Pitfalls and safety nets in publishing open data
Increasing amounts of government data are published online as open data. Sharing and re-using the information is one way for the government to increase transparency. But public authorities are struggling with the complexities of privacy issues related to these data being published. This was a reason for Statistics Netherlands (CBS), experts in the field of protecting personal data, to host the first-ever practical course in September 2015.
One important question which arises when publishing open data is: up to what level of detail can information be published without disclosing privacy-sensitive data on individuals or companies? CBS is an international leader in the development of related methodology and software. During the course, the two instructors Eric Schulte Nordholt and Peter-Paul de Wolf shared their knowledge in the field of open data with various levels of Dutch government. Organising host Tanya Gelsema: ‘The broad interest in this subject became clear fairly quickly from the number of registrations. The first course filled up immediately and we started a waiting list, so we could schedule a second course.’
The main objective for the instructors was to raise awareness. Gelsema: ‘Through many different examples, they tried to show the various pitfalls in publishing information, but also the safety nets which are available.’ Also covered were the various legal frameworks: the course participants are bound by the Personal Data Protection Act, for example, while CBS is bound by the Statistics Netherlands Act as well. The latter act imposes restrictions on what CBS can publish due to privacy issues, while at the same time providing greater clarity on which data to protect.

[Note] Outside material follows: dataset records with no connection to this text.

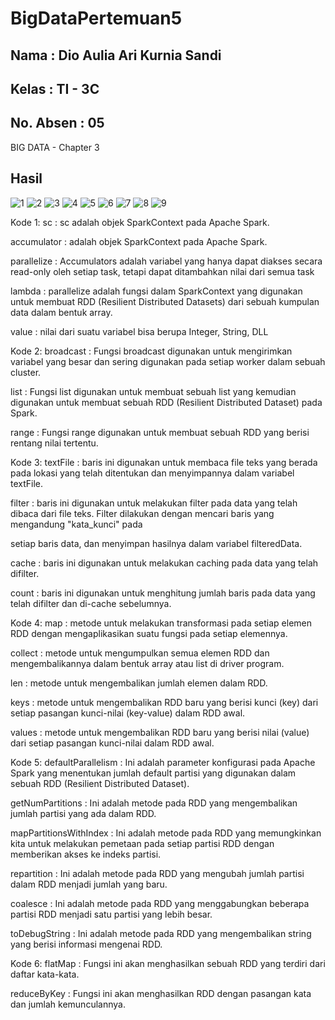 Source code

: # BigDataPertemuan5
## Nama      : Dio Aulia Ari Kurnia Sandi
## Kelas     : TI - 3C
## No. Absen : 05

BIG DATA - Chapter 3

## Hasil

![1](https://user-images.githubusercontent.com/89907128/227844749-529ebaa9-f859-40f4-b8a0-0029b66f3d16.png)
![2](https://user-images.githubusercontent.com/89907128/227844757-5bb97906-a733-4e7c-bcca-8d234377efd0.png)
![3](https://user-images.githubusercontent.com/89907128/227844774-46576ee7-18f7-4493-8493-84450a77de8c.png)
![4](https://user-images.githubusercontent.com/89907128/227844801-7274c3a2-9f41-43f5-928c-015a3e5d271a.png)
![5](https://user-images.githubusercontent.com/89907128/227844814-b0677833-6226-43db-b2e2-f665660574ac.png)
![6](https://user-images.githubusercontent.com/89907128/227844827-b828b0b6-3f5b-46c7-bff3-3b5a72dc9ae5.png)
![7](https://user-images.githubusercontent.com/89907128/227844838-f8b5b6a5-9a9f-44e7-9145-e02ac7a6ad43.png)
![8](https://user-images.githubusercontent.com/89907128/227844851-38ff033e-2384-41e9-8886-a4eaf08939a0.png)
![9](https://user-images.githubusercontent.com/89907128/227844863-ac753efa-e111-47fa-ae17-713b2dec5e58.png)

Kode 1: 
sc : sc adalah objek SparkContext pada Apache Spark. 

accumulator : adalah objek SparkContext pada Apache Spark.

parallelize : Accumulators adalah variabel yang hanya dapat diakses secara read-only oleh setiap task, tetapi dapat ditambahkan nilai dari semua task

lambda : parallelize adalah fungsi dalam SparkContext yang digunakan untuk membuat RDD (Resilient Distributed Datasets) dari sebuah kumpulan data dalam bentuk array.

value : nilai dari suatu variabel bisa berupa Integer, String, DLL


Kode 2: 
broadcast : Fungsi broadcast digunakan untuk mengirimkan variabel yang besar dan sering digunakan pada setiap worker dalam sebuah cluster.

list : Fungsi list digunakan untuk membuat sebuah list yang kemudian digunakan untuk membuat sebuah RDD (Resilient Distributed Dataset) pada Spark.

range : Fungsi range digunakan untuk membuat sebuah RDD yang berisi rentang nilai tertentu.


Kode 3: 
textFile : baris ini digunakan untuk membaca file teks yang berada pada lokasi yang telah ditentukan dan menyimpannya dalam variabel textFile.

filter : baris ini digunakan untuk melakukan filter pada data yang telah dibaca dari file teks. Filter dilakukan dengan mencari baris yang mengandung "kata_kunci" pada 

setiap baris data, dan menyimpan hasilnya dalam variabel filteredData.

cache : baris ini digunakan untuk melakukan caching pada data yang telah difilter.

count : baris ini digunakan untuk menghitung jumlah baris pada data yang telah difilter dan di-cache sebelumnya.


Kode 4: 
map : metode untuk melakukan transformasi pada setiap elemen RDD dengan mengaplikasikan suatu fungsi pada setiap elemennya.

collect : metode untuk mengumpulkan semua elemen RDD dan mengembalikannya dalam bentuk array atau list di driver program.

len : metode untuk mengembalikan jumlah elemen dalam RDD.

keys : metode untuk mengembalikan RDD baru yang berisi kunci (key) dari setiap pasangan kunci-nilai (key-value) dalam RDD awal.

values : metode untuk mengembalikan RDD baru yang berisi nilai (value) dari setiap pasangan kunci-nilai dalam RDD awal.


Kode 5: 
defaultParallelism : Ini adalah parameter konfigurasi pada Apache Spark yang menentukan jumlah default partisi yang digunakan dalam sebuah RDD (Resilient Distributed Dataset).

getNumPartitions : Ini adalah metode pada RDD yang mengembalikan jumlah partisi yang ada dalam RDD.

mapPartitionsWithIndex : Ini adalah metode pada RDD yang memungkinkan kita untuk melakukan pemetaan pada setiap partisi RDD dengan memberikan akses ke indeks partisi.

repartition : Ini adalah metode pada RDD yang mengubah jumlah partisi dalam RDD menjadi jumlah yang baru.

coalesce : Ini adalah metode pada RDD yang menggabungkan beberapa partisi RDD menjadi satu partisi yang lebih besar.

toDebugString : Ini adalah metode pada RDD yang mengembalikan string yang berisi informasi mengenai RDD.


Kode 6: 
flatMap : Fungsi ini akan menghasilkan sebuah RDD yang terdiri dari daftar kata-kata.

reduceByKey : Fungsi ini akan menghasilkan RDD dengan pasangan kata dan jumlah kemunculannya.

Case studies from past practice
During the evaluation at the end of the afternoon, it became evident that the course objective had been more than achieved. The participants considered it a valuable introduction to this topic. Gelsema: ‘They became more aware of the ‘classical’ problems involved in publishing information as well as possible solutions. Some were surprised at first to learn that data published at an aggregated level could also reveal information on individuals. A simple solution can do the trick: adjust the table format by merging specific categories of information.’ There was ample reference to case studies from actual CBS practice. Furthermore it emerged that a need exists for an advanced practical course on working with the open source software which has been developed partly by CBS. There are plans to organise such a course in the near future.